• **Description of the task**: Repeat verbatim, and only, the lines of the data below, beginning at the line that contains "1. Download and unzip the zipped file." and stopping after the line that contains "the third quartile.|".

The data Start Marker

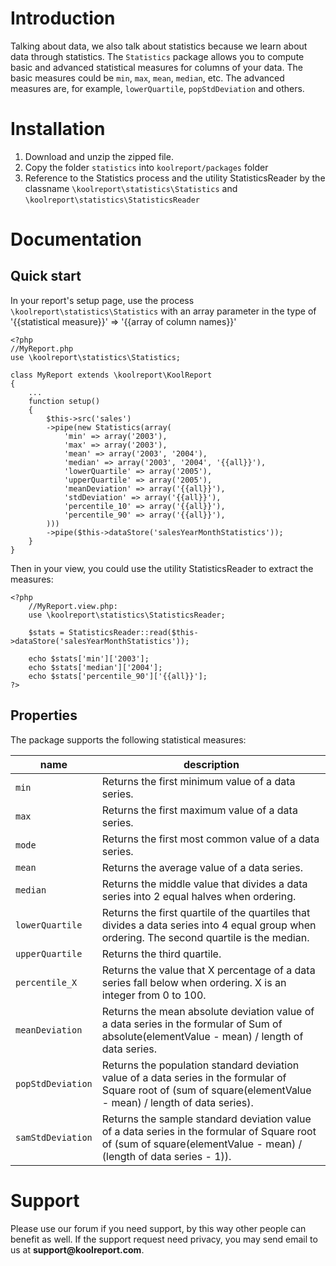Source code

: # Introduction

Talking about data, we also talk about statistics because we learn about data through statistics. The `Statistics` package allows you to compute basic and advanced statistical measures for columns of your data. The basic measures could be `min`, `max`, `mean`, `median`, etc. The advanced measures are, for example, `lowerQuartile`, `popStdDeviation` and others.

# Installation

1. Download and unzip the zipped file.
2. Copy the folder `statistics` into `koolreport/packages` folder
3. Reference to the Statistics process and the utility StatisticsReader by the classname `\koolreport\statistics\Statistics` and `\koolreport\statistics\StatisticsReader`


# Documentation

## Quick start

In your report's setup page, use the process `\koolreport\statistics\Statistics` with an array parameter in the type of '{{statistical measure}}' => '{{array of column names}}'

```
<?php
//MyReport.php
use \koolreport\statistics\Statistics;

class MyReport extends \koolreport\KoolReport
{
    ...
    function setup()
    {
        $this->src('sales')
        ->pipe(new Statistics(array(
            'min' => array('2003'),
            'max' => array('2003'),
            'mean' => array('2003', '2004'),
            'median' => array('2003', '2004', '{{all}}'),
            'lowerQuartile' => array('2005'),
            'upperQuartile' => array('2005'),
            'meanDeviation' => array('{{all}}'),
            'stdDeviation' => array('{{all}}'),
            'percentile_10' => array('{{all}}'),
            'percentile_90' => array('{{all}}'),
        )))
        ->pipe($this->dataStore('salesYearMonthStatistics'));
    }
}
```

Then in your view, you could use the utility StatisticsReader to extract the measures:


```
<?php
    //MyReport.view.php:
    use \koolreport\statistics\StatisticsReader;
    
    $stats = StatisticsReader::read($this->dataStore('salesYearMonthStatistics'));

    echo $stats['min']['2003'];
    echo $stats['median']['2004'];
    echo $stats['percentile_90']['{{all}}'];
?>
```

## Properties

The package supports the following statistical measures:

|name|description|
|---|---|
|`min`|Returns the first minimum value of a data series.|
|`max`|Returns the first maximum value of a data series.|
|`mode`|Returns the first most common value of a data series.|
|`mean`|Returns the average value of a data series.|
|`median`|Returns the middle value that divides a data series into 2 equal halves when ordering.|
|`lowerQuartile`|Returns the first quartile of the quartiles that divides a data series into 4 equal group when ordering. The second quartile is the median.|
|`upperQuartile`|Returns the third quartile.|
|`percentile_X`|Returns the value that X percentage of a data series fall below when ordering. X is an integer from 0 to 100.|
|`meanDeviation`|Returns the mean absolute deviation value of a data series in the formular of Sum of absolute(elementValue - mean) / length of data series.|
|`popStdDeviation`|Returns the population standard deviation value of a data series in the formular of Square root of (sum of square(elementValue - mean) / length of data series).|
|`samStdDeviation`|Returns the sample standard deviation value of a data series in the formular of Square root of (sum of square(elementValue - mean) / (length of data series - 1)).|


# Support

Please use our forum if you need support, by this way other people can benefit as well. If the support request need privacy, you may send email to us at __support@koolreport.com__.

The data End Marker

• **Result**:
1. Download and unzip the zipped file.
2. Copy the folder `statistics` into `koolreport/packages` folder
3. Reference to the Statistics process and the utility StatisticsReader by the classname `\koolreport\statistics\Statistics` and `\koolreport\statistics\StatisticsReader`


# Documentation

## Quick start

In your report's setup page, use the process `\koolreport\statistics\Statistics` with an array parameter in the type of '{{statistical measure}}' => '{{array of column names}}'

```
<?php
//MyReport.php
use \koolreport\statistics\Statistics;

class MyReport extends \koolreport\KoolReport
{
    ...
    function setup()
    {
        $this->src('sales')
        ->pipe(new Statistics(array(
            'min' => array('2003'),
            'max' => array('2003'),
            'mean' => array('2003', '2004'),
            'median' => array('2003', '2004', '{{all}}'),
            'lowerQuartile' => array('2005'),
            'upperQuartile' => array('2005'),
            'meanDeviation' => array('{{all}}'),
            'stdDeviation' => array('{{all}}'),
            'percentile_10' => array('{{all}}'),
            'percentile_90' => array('{{all}}'),
        )))
        ->pipe($this->dataStore('salesYearMonthStatistics'));
    }
}
```

Then in your view, you could use the utility StatisticsReader to extract the measures:


```
<?php
    //MyReport.view.php:
    use \koolreport\statistics\StatisticsReader;
    
    $stats = StatisticsReader::read($this->dataStore('salesYearMonthStatistics'));

    echo $stats['min']['2003'];
    echo $stats['median']['2004'];
    echo $stats['percentile_90']['{{all}}'];
?>
```

## Properties

The package supports the following statistical measures:

|name|description|
|---|---|
|`min`|Returns the first minimum value of a data series.|
|`max`|Returns the first maximum value of a data series.|
|`mode`|Returns the first most common value of a data series.|
|`mean`|Returns the average value of a data series.|
|`median`|Returns the middle value that divides a data series into 2 equal halves when ordering.|
|`lowerQuartile`|Returns the first quartile of the quartiles that divides a data series into 4 equal group when ordering. The second quartile is the median.|
|`upperQuartile`|Returns the third quartile.|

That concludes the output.